— What is being asked —
Show every line from the data below that includes "Firmata".

— The records —

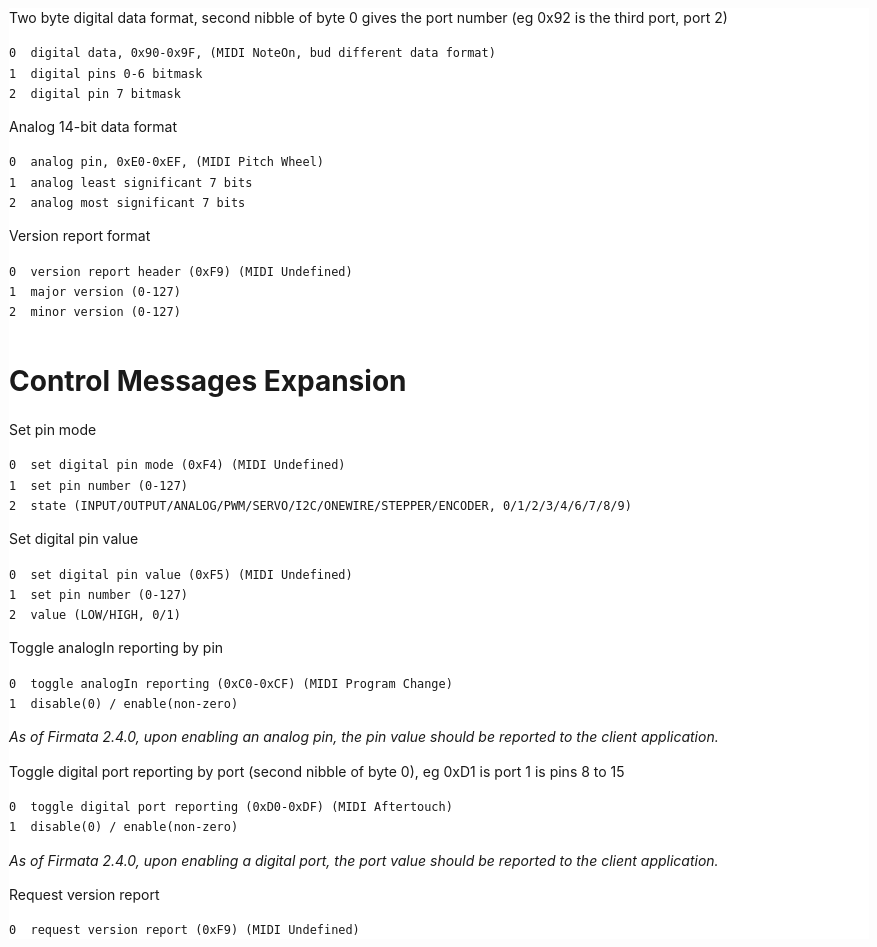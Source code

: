 Two byte digital data format, second nibble of byte 0 gives the port number (eg 0x92 is the third port, port 2)
```
0  digital data, 0x90-0x9F, (MIDI NoteOn, bud different data format)
1  digital pins 0-6 bitmask
2  digital pin 7 bitmask
```

Analog 14-bit data format
```
0  analog pin, 0xE0-0xEF, (MIDI Pitch Wheel)
1  analog least significant 7 bits
2  analog most significant 7 bits
```
Version report format
```
0  version report header (0xF9) (MIDI Undefined)
1  major version (0-127)
2  minor version (0-127)
```


Control Messages Expansion
===

Set pin mode
```
0  set digital pin mode (0xF4) (MIDI Undefined)
1  set pin number (0-127)
2  state (INPUT/OUTPUT/ANALOG/PWM/SERVO/I2C/ONEWIRE/STEPPER/ENCODER, 0/1/2/3/4/6/7/8/9)
```

Set digital pin value
```
0  set digital pin value (0xF5) (MIDI Undefined)
1  set pin number (0-127)
2  value (LOW/HIGH, 0/1)
```

Toggle analogIn reporting by pin
```
0  toggle analogIn reporting (0xC0-0xCF) (MIDI Program Change)
1  disable(0) / enable(non-zero)
```
*As of Firmata 2.4.0, upon enabling an analog pin, the pin value should be reported to the client
application.*

Toggle digital port reporting by port (second nibble of byte 0), eg 0xD1 is port 1 is pins 8 to 15
```
0  toggle digital port reporting (0xD0-0xDF) (MIDI Aftertouch)
1  disable(0) / enable(non-zero)
```
*As of Firmata 2.4.0, upon enabling a digital port, the port value should be reported to the client
application.*

Request version report
```
0  request version report (0xF9) (MIDI Undefined)
```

— Output for this exercise —
*As of Firmata 2.4.0, upon enabling an analog pin, the pin value should be reported to the client
*As of Firmata 2.4.0, upon enabling a digital port, the port value should be reported to the client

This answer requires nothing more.